Une culture d’impunité
Ce cas n’est que la partie émergée de l’iceberg qui flotte dans les eaux troubles de la SEEG. Si les infrastructures sont désuètes, le véritable problème réside aussi dans une impunité systématique, un manque de contrôle interne, et une culture d’entreprise où parfois l’illégalité devient une stratégie de carrière.
Les factures ? Elles arrivent plus comme des menaces que des services. Le service client ? Un numéro à appeler pour tester sa patience. L’entretien du réseau ? Une loterie dont les gagnants sont invisibles. Et pendant ce temps, certains agents se mettent à revendre de l’énergie, sous les yeux d’une hiérarchie qui semble soit incapable, soit complice par inaction.
Le CTRI : un rempart face à l’impunité
Heureusement, et c’est à souligner, la Direction de la lutte contre les fraudes, instaurée par le CTRI, semble bien décidée à nettoyer cette porcherie, avec enquêtes, arrestations, et mandats de dépôt. Un travail qui rompt enfin avec des années de laxisme institutionnel. Mais la vraie question est : va-t-on seulement arrêter les petits voleurs, ou bien chercher aussi à atteindre les responsables en costume-cravate qui, de manière indirecte, permettent ce genre de dérives ? Car il ne suffit pas d’arrêter quelques voleurs pour résoudre un problème de système. La SEEG a besoin d’une réforme complète : de la direction aux compteurs, en passant par une révision totale de sa culture, de ses pratiques techniques et managériales.

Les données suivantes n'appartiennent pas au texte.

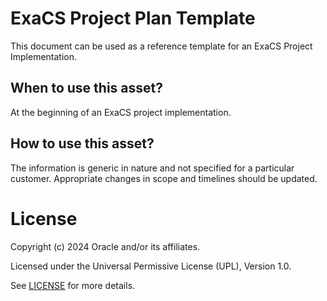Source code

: # ExaCS Project Plan Template

This document can be used as a reference template for an ExaCS Project Implementation.

## When to use this asset?

At the beginning of an ExaCS project implementation.

## How to use this asset?
The information is generic in nature and not specified for a particular customer. Appropriate changes in scope and timelines should be updated.

# License

Copyright (c) 2024 Oracle and/or its affiliates.

Licensed under the Universal Permissive License (UPL), Version 1.0.

See [LICENSE](https://github.com/oracle-devrel/technology-engineering/blob/main/LICENSE) for more details.
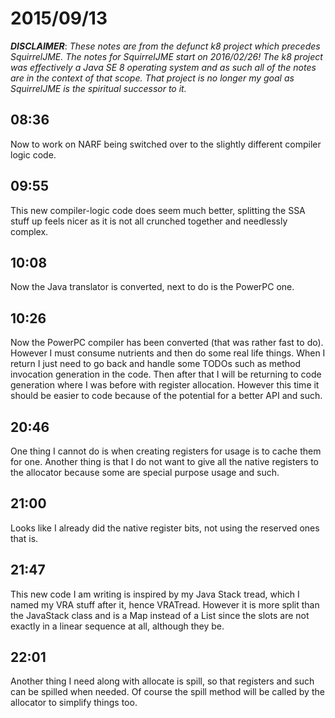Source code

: # 2015/09/13

***DISCLAIMER***: _These notes are from the defunct k8 project which_
_precedes SquirrelJME. The notes for SquirrelJME start on 2016/02/26!_
_The k8 project was effectively a Java SE 8 operating system and as such_
_all of the notes are in the context of that scope. That project is no_
_longer my goal as SquirrelJME is the spiritual successor to it._

## 08:36

Now to work on NARF being switched over to the slightly different compiler
logic code.

## 09:55

This new compiler-logic code does seem much better, splitting the SSA stuff up
feels nicer as it is not all crunched together and needlessly complex.

## 10:08

Now the Java translator is converted, next to do is the PowerPC one.

## 10:26

Now the PowerPC compiler has been converted (that was rather fast to do).
However I must consume nutrients and then do some real life things. When I
return I just need to go back and handle some TODOs such as method invocation
generation in the code. Then after that I will be returning to code generation
where I was before with register allocation. However this time it should be
easier to code because of the potential for a better API and such.

## 20:46

One thing I cannot do is when creating registers for usage is to cache them
for one. Another thing is that I do not want to give all the native registers
to the allocator because some are special purpose usage and such.

## 21:00

Looks like I already did the native register bits, not using the reserved ones
that is.

## 21:47

This new code I am writing is inspired by my Java Stack tread, which I named
my VRA stuff after it, hence VRATread. However it is more split than the
JavaStack class and is a Map instead of a List since the slots are not exactly
in a linear sequence at all, although they be.

## 22:01

Another thing I need along with allocate is spill, so that registers and such
can be spilled when needed. Of course the spill method will be called by the
allocator to simplify things too.

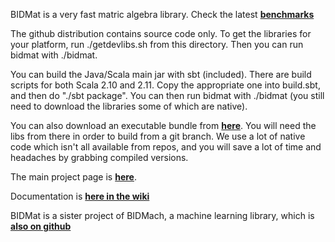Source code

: 

BIDMat is a very fast matric algebra library. Check the latest <b><a href="https://github.com/BIDData/BIDMach/wiki/Benchmarks">benchmarks</a></b>

The github distribution contains source code only. To get the libraries for your platform, run ./getdevlibs.sh from this directory. Then you can run bidmat with ./bidmat. 

You can build the Java/Scala main jar with sbt (included). There are build scripts for both Scala 2.10 and 2.11. Copy the appropriate one into build.sbt, and then do "./sbt package". You can then run bidmat with ./bidmat (you still need to download the libraries some of which are native).

You can also download an executable bundle from <b><a href="http://bid2.berkeley.edu/bid-data-project/download/">here</a></b>. You will need the libs from there in order to build from a git branch. We use a lot of native code which isn't all available from repos, and you will save a lot of time and headaches by grabbing compiled versions.

The main project page is <b><a href="http://bid2.berkeley.edu/bid-data-project/">here</a></b>.

Documentation is <b><a href="https://github.com/BIDData/BIDMat/wiki">here in the wiki</a></b>

BIDMat is a sister project of BIDMach, a machine learning library, which is 
<b><a href="https://github.com/BIDData/BIDMach">also on github</a></b>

Une résilience inouïe mais… un échec d’État
Les Gabonais, ayant fait face à ces défis depuis des années, ont appris à s’adapter. Ils savent quand stocker de l’eau, comment préserver leurs appareils électriques sans courant, et quel jour la SEEG omettra de respecter ses horaires. Cette résilience impressionne, mais elle n’est pas la solution. C’est le symptôme d’un échec collectif, celui d’un État qui a failli à ses responsabilités et d’un service public qui a disparu.
Il est louable que le Chef de l’État ait pris des mesures fermes pour que l’électricité soit enfin disponible en continu, mais tant que des agents continuent à traiter les transformateurs comme des biens privés, le Gabon restera pris dans un dilemme : celui d’un pays qui veut avancer et celui d’une SEEG qui l’en empêche.